### To do:
Line by line, print the records exactly, and keep images out of the copy.

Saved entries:
★ ★ ★ ★ ★

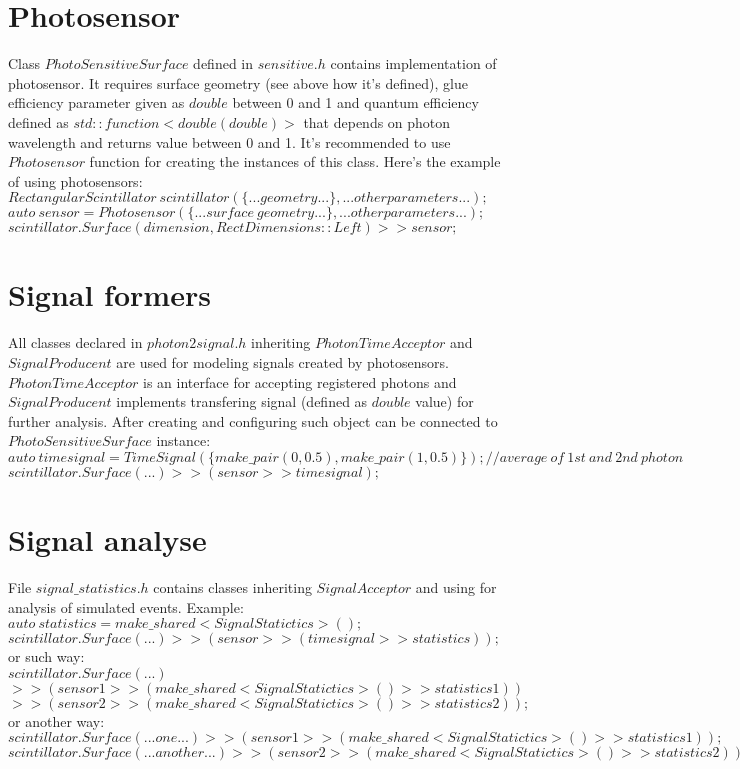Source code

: \documentclass[a4paper]{article}
\begin{document}
\section{Photosensor}
Class $PhotoSensitiveSurface$ defined in $sensitive.h$ contains implementation of photosensor.
It requires surface geometry (see above how it's defined), glue efficiency parameter given as $double$ between 0 and 1 and quantum efficiency defined as $std::function<double(double)>$ that depends on photon wavelength and returns value between 0 and 1.
It's recommended to use $Photosensor$ function for creating the instances of this class.
Here's the example of using photosensors:\\
$RectangularScintillator~scintillator(\{...geometry...\},...other parameters...);$\\
$auto~sensor=Photosensor(\{...surface~geometry...\},...other parameters...);$\\
$scintillator.Surface(dimension,RectDimensions::Left)>>sensor;$
\section{Signal formers}
All classes declared in $photon2signal.h$ inheriting $PhotonTimeAcceptor$ and $SignalProducent$ are used for modeling signals created by photosensors.
$PhotonTimeAcceptor$ is an interface for accepting registered photons and $SignalProducent$ implements transfering signal (defined as $double$ value) for further analysis.
After creating and configuring such object can be connected to $PhotoSensitiveSurface$ instance:\\
$auto~timesignal=TimeSignal(\{make\_pair(0,0.5),make\_pair(1,0.5)\});//average~of~1st~and~2nd~photon$\\
$scintillator.Surface(...)>>(sensor>>timesignal);$
\section{Signal analyse}
File $signal\_statistics.h$ contains classes inheriting $SignalAcceptor$ and using for analysis of simulated events.
Example:\\
$auto~statistics=make\_shared<SignalStatictics>();$\\
$scintillator.Surface(...)>>(sensor>>(timesignal>>statistics));$\\
or such way:\\
$scintillator.Surface(...)$\\
$>>(sensor1>>(make\_shared<SignalStatictics>()>>statistics1))$\\
$>>(sensor2>>(make\_shared<SignalStatictics>()>>statistics2));$\\
or another way:\\
$scintillator.Surface(...one...)>>(sensor1>>(make\_shared<SignalStatictics>()>>statistics1));$\\
$scintillator.Surface(...another...)>>(sensor2>>(make\_shared<SignalStatictics>()>>statistics2));$
\end{document}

★ ★ ★ ★ ★

### The completed task:
Source code

: \documentclass[a4paper]{article}
\begin{document}
\section{Photosensor}
Class $PhotoSensitiveSurface$ defined in $sensitive.h$ contains implementation of photosensor.
It requires surface geometry (see above how it's defined), glue efficiency parameter given as $double$ between 0 and 1 and quantum efficiency defined as $std::function<double(double)>$ that depends on photon wavelength and returns value between 0 and 1.
It's recommended to use $Photosensor$ function for creating the instances of this class.
Here's the example of using photosensors:\\
$RectangularScintillator~scintillator(\{...geometry...\},...other parameters...);$\\
$auto~sensor=Photosensor(\{...surface~geometry...\},...other parameters...);$\\
$scintillator.Surface(dimension,RectDimensions::Left)>>sensor;$
\section{Signal formers}
All classes declared in $photon2signal.h$ inheriting $PhotonTimeAcceptor$ and $SignalProducent$ are used for modeling signals created by photosensors.
$PhotonTimeAcceptor$ is an interface for accepting registered photons and $SignalProducent$ implements transfering signal (defined as $double$ value) for further analysis.
After creating and configuring such object can be connected to $PhotoSensitiveSurface$ instance:\\
$auto~timesignal=TimeSignal(\{make\_pair(0,0.5),make\_pair(1,0.5)\});//average~of~1st~and~2nd~photon$\\
$scintillator.Surface(...)>>(sensor>>timesignal);$
\section{Signal analyse}
File $signal\_statistics.h$ contains classes inheriting $SignalAcceptor$ and using for analysis of simulated events.
Example:\\
$auto~statistics=make\_shared<SignalStatictics>();$\\
$scintillator.Surface(...)>>(sensor>>(timesignal>>statistics));$\\
or such way:\\
$scintillator.Surface(...)$\\
$>>(sensor1>>(make\_shared<SignalStatictics>()>>statistics1))$\\
$>>(sensor2>>(make\_shared<SignalStatictics>()>>statistics2));$\\
or another way:\\
$scintillator.Surface(...one...)>>(sensor1>>(make\_shared<SignalStatictics>()>>statistics1));$\\
$scintillator.Surface(...another...)>>(sensor2>>(make\_shared<SignalStatictics>()>>statistics2));$
\end{document}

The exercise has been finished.